What the task requires – From the first line of the data below through the line holding "- **Category:** Fitness", write out each line exactly as it stands.
**** Given entries
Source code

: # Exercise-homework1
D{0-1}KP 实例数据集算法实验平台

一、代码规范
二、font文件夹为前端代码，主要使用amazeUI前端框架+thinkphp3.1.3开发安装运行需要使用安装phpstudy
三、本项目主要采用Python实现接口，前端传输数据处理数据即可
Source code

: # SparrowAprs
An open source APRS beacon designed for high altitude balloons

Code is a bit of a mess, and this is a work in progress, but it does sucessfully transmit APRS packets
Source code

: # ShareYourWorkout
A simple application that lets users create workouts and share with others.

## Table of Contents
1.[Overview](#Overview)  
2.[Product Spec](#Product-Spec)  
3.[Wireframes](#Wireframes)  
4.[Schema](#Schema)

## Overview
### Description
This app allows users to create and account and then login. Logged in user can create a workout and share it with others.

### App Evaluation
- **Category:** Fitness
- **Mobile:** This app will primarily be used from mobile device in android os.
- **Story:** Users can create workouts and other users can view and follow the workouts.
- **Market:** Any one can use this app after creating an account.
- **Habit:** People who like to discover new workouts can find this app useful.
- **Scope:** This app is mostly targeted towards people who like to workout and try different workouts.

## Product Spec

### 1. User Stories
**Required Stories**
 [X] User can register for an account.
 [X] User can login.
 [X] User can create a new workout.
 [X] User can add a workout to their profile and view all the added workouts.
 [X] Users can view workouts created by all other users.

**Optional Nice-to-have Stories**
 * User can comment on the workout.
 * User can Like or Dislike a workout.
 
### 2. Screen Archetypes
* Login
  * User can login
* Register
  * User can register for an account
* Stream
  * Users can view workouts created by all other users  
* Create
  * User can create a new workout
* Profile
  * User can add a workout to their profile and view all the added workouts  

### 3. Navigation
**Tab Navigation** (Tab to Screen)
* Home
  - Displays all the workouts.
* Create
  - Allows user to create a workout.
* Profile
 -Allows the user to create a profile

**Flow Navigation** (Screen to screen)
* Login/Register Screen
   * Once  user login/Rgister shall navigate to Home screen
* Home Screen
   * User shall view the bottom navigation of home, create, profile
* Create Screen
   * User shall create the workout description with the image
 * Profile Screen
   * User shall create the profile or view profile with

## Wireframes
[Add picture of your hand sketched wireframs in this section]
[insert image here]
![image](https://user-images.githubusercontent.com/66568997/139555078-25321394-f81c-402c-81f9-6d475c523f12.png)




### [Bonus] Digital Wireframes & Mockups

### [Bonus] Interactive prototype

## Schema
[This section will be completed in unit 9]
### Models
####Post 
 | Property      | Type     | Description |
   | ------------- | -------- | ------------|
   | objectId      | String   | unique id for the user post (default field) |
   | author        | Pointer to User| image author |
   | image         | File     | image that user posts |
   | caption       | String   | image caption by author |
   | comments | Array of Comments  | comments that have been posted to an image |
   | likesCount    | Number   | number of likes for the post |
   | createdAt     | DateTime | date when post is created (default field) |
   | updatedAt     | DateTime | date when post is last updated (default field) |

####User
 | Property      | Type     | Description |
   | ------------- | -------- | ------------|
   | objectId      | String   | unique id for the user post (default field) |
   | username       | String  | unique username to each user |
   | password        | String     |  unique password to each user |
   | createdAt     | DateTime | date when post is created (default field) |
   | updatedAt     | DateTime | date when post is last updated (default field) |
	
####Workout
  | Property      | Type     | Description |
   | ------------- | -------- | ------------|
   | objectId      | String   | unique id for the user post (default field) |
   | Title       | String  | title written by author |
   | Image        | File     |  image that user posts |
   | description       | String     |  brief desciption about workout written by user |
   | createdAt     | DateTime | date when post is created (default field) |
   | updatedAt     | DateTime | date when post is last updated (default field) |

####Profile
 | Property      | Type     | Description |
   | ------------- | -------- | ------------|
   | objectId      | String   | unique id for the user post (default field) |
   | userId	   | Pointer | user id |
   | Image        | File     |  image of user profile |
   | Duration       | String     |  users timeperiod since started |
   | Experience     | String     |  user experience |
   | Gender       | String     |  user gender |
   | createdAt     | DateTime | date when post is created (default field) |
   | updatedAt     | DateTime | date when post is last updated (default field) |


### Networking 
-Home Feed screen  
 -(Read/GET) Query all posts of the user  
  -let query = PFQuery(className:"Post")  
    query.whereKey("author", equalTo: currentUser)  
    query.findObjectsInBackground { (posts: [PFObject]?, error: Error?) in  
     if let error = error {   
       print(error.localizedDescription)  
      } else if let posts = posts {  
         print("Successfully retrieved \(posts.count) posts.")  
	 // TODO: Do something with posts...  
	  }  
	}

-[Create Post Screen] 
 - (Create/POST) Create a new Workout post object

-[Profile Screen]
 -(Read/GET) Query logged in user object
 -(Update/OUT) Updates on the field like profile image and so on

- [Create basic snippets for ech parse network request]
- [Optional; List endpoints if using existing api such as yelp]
********
Solution to the exercise –
Source code

: # Exercise-homework1
D{0-1}KP 实例数据集算法实验平台

一、代码规范
二、font文件夹为前端代码，主要使用amazeUI前端框架+thinkphp3.1.3开发安装运行需要使用安装phpstudy
三、本项目主要采用Python实现接口，前端传输数据处理数据即可
Source code

: # SparrowAprs
An open source APRS beacon designed for high altitude balloons

Code is a bit of a mess, and this is a work in progress, but it does sucessfully transmit APRS packets
Source code

: # ShareYourWorkout
A simple application that lets users create workouts and share with others.

## Table of Contents
1.[Overview](#Overview)  
2.[Product Spec](#Product-Spec)  
3.[Wireframes](#Wireframes)  
4.[Schema](#Schema)

## Overview
### Description
This app allows users to create and account and then login. Logged in user can create a workout and share it with others.

### App Evaluation
- **Category:** Fitness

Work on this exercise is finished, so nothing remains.